▸ **DATA RECORDS**
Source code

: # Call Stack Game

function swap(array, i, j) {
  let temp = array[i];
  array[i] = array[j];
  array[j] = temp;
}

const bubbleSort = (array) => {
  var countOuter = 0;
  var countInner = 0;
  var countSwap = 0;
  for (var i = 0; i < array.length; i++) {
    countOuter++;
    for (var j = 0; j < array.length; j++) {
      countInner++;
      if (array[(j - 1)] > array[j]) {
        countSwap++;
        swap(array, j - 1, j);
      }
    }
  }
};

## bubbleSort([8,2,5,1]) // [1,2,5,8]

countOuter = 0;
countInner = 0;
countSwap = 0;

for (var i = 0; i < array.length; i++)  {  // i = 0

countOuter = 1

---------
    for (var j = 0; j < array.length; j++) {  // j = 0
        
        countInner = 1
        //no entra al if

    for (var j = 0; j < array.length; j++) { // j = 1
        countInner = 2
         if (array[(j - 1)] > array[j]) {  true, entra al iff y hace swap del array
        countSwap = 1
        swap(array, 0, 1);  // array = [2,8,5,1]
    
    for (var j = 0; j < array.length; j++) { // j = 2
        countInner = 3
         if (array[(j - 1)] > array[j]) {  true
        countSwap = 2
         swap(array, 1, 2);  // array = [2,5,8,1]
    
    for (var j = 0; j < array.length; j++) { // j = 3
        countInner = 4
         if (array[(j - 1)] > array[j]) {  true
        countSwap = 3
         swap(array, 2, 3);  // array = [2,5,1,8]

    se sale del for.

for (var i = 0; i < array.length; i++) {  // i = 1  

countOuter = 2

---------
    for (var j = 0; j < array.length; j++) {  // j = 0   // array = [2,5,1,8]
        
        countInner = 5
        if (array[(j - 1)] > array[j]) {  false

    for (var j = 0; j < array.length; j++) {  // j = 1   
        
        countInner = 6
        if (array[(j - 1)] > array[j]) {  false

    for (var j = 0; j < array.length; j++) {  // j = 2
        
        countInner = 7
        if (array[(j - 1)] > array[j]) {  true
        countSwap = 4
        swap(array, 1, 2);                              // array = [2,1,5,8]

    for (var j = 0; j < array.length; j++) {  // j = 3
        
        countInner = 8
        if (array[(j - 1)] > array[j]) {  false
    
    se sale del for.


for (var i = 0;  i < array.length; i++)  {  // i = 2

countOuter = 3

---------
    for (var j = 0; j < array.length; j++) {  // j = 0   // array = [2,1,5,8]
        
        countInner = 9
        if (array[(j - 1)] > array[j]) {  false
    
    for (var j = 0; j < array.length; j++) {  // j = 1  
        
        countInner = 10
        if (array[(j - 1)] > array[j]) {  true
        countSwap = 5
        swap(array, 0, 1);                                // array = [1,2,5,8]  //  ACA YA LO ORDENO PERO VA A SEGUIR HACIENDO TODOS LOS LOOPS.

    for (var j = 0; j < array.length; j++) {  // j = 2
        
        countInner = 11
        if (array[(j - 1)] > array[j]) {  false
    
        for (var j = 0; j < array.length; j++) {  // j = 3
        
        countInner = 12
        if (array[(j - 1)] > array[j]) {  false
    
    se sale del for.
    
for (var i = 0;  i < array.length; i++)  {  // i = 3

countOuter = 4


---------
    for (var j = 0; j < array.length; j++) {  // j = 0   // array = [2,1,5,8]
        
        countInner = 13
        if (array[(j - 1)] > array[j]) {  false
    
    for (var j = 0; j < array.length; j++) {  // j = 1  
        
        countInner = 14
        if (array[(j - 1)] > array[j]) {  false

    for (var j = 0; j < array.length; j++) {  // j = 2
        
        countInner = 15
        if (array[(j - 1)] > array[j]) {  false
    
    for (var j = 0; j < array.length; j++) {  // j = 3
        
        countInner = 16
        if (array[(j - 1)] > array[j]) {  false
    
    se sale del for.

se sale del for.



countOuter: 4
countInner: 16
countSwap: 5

▸ **INSTRUCTIONS TO FOLLOW**
Copy the data above in full, character for character.

▸ **ANSWER TO THIS PROBLEM**
Source code

: # Call Stack Game

function swap(array, i, j) {
  let temp = array[i];
  array[i] = array[j];
  array[j] = temp;
}

const bubbleSort = (array) => {
  var countOuter = 0;
  var countInner = 0;
  var countSwap = 0;
  for (var i = 0; i < array.length; i++) {
    countOuter++;
    for (var j = 0; j < array.length; j++) {
      countInner++;
      if (array[(j - 1)] > array[j]) {
        countSwap++;
        swap(array, j - 1, j);
      }
    }
  }
};

## bubbleSort([8,2,5,1]) // [1,2,5,8]

countOuter = 0;
countInner = 0;
countSwap = 0;

for (var i = 0; i < array.length; i++)  {  // i = 0

countOuter = 1

---------
    for (var j = 0; j < array.length; j++) {  // j = 0
        
        countInner = 1
        //no entra al if

    for (var j = 0; j < array.length; j++) { // j = 1
        countInner = 2
         if (array[(j - 1)] > array[j]) {  true, entra al iff y hace swap del array
        countSwap = 1
        swap(array, 0, 1);  // array = [2,8,5,1]
    
    for (var j = 0; j < array.length; j++) { // j = 2
        countInner = 3
         if (array[(j - 1)] > array[j]) {  true
        countSwap = 2
         swap(array, 1, 2);  // array = [2,5,8,1]
    
    for (var j = 0; j < array.length; j++) { // j = 3
        countInner = 4
         if (array[(j - 1)] > array[j]) {  true
        countSwap = 3
         swap(array, 2, 3);  // array = [2,5,1,8]

    se sale del for.

for (var i = 0; i < array.length; i++) {  // i = 1  

countOuter = 2

---------
    for (var j = 0; j < array.length; j++) {  // j = 0   // array = [2,5,1,8]
        
        countInner = 5
        if (array[(j - 1)] > array[j]) {  false

    for (var j = 0; j < array.length; j++) {  // j = 1   
        
        countInner = 6
        if (array[(j - 1)] > array[j]) {  false

    for (var j = 0; j < array.length; j++) {  // j = 2
        
        countInner = 7
        if (array[(j - 1)] > array[j]) {  true
        countSwap = 4
        swap(array, 1, 2);                              // array = [2,1,5,8]

    for (var j = 0; j < array.length; j++) {  // j = 3
        
        countInner = 8
        if (array[(j - 1)] > array[j]) {  false
    
    se sale del for.


for (var i = 0;  i < array.length; i++)  {  // i = 2

countOuter = 3

---------
    for (var j = 0; j < array.length; j++) {  // j = 0   // array = [2,1,5,8]
        
        countInner = 9
        if (array[(j - 1)] > array[j]) {  false
    
    for (var j = 0; j < array.length; j++) {  // j = 1  
        
        countInner = 10
        if (array[(j - 1)] > array[j]) {  true
        countSwap = 5
        swap(array, 0, 1);                                // array = [1,2,5,8]  //  ACA YA LO ORDENO PERO VA A SEGUIR HACIENDO TODOS LOS LOOPS.

    for (var j = 0; j < array.length; j++) {  // j = 2
        
        countInner = 11
        if (array[(j - 1)] > array[j]) {  false
    
        for (var j = 0; j < array.length; j++) {  // j = 3
        
        countInner = 12
        if (array[(j - 1)] > array[j]) {  false
    
    se sale del for.
    
for (var i = 0;  i < array.length; i++)  {  // i = 3

countOuter = 4


---------
    for (var j = 0; j < array.length; j++) {  // j = 0   // array = [2,1,5,8]
        
        countInner = 13
        if (array[(j - 1)] > array[j]) {  false
    
    for (var j = 0; j < array.length; j++) {  // j = 1  
        
        countInner = 14
        if (array[(j - 1)] > array[j]) {  false

    for (var j = 0; j < array.length; j++) {  // j = 2
        
        countInner = 15
        if (array[(j - 1)] > array[j]) {  false
    
    for (var j = 0; j < array.length; j++) {  // j = 3
        
        countInner = 16
        if (array[(j - 1)] > array[j]) {  false
    
    se sale del for.

se sale del for.



countOuter: 4
countInner: 16
countSwap: 5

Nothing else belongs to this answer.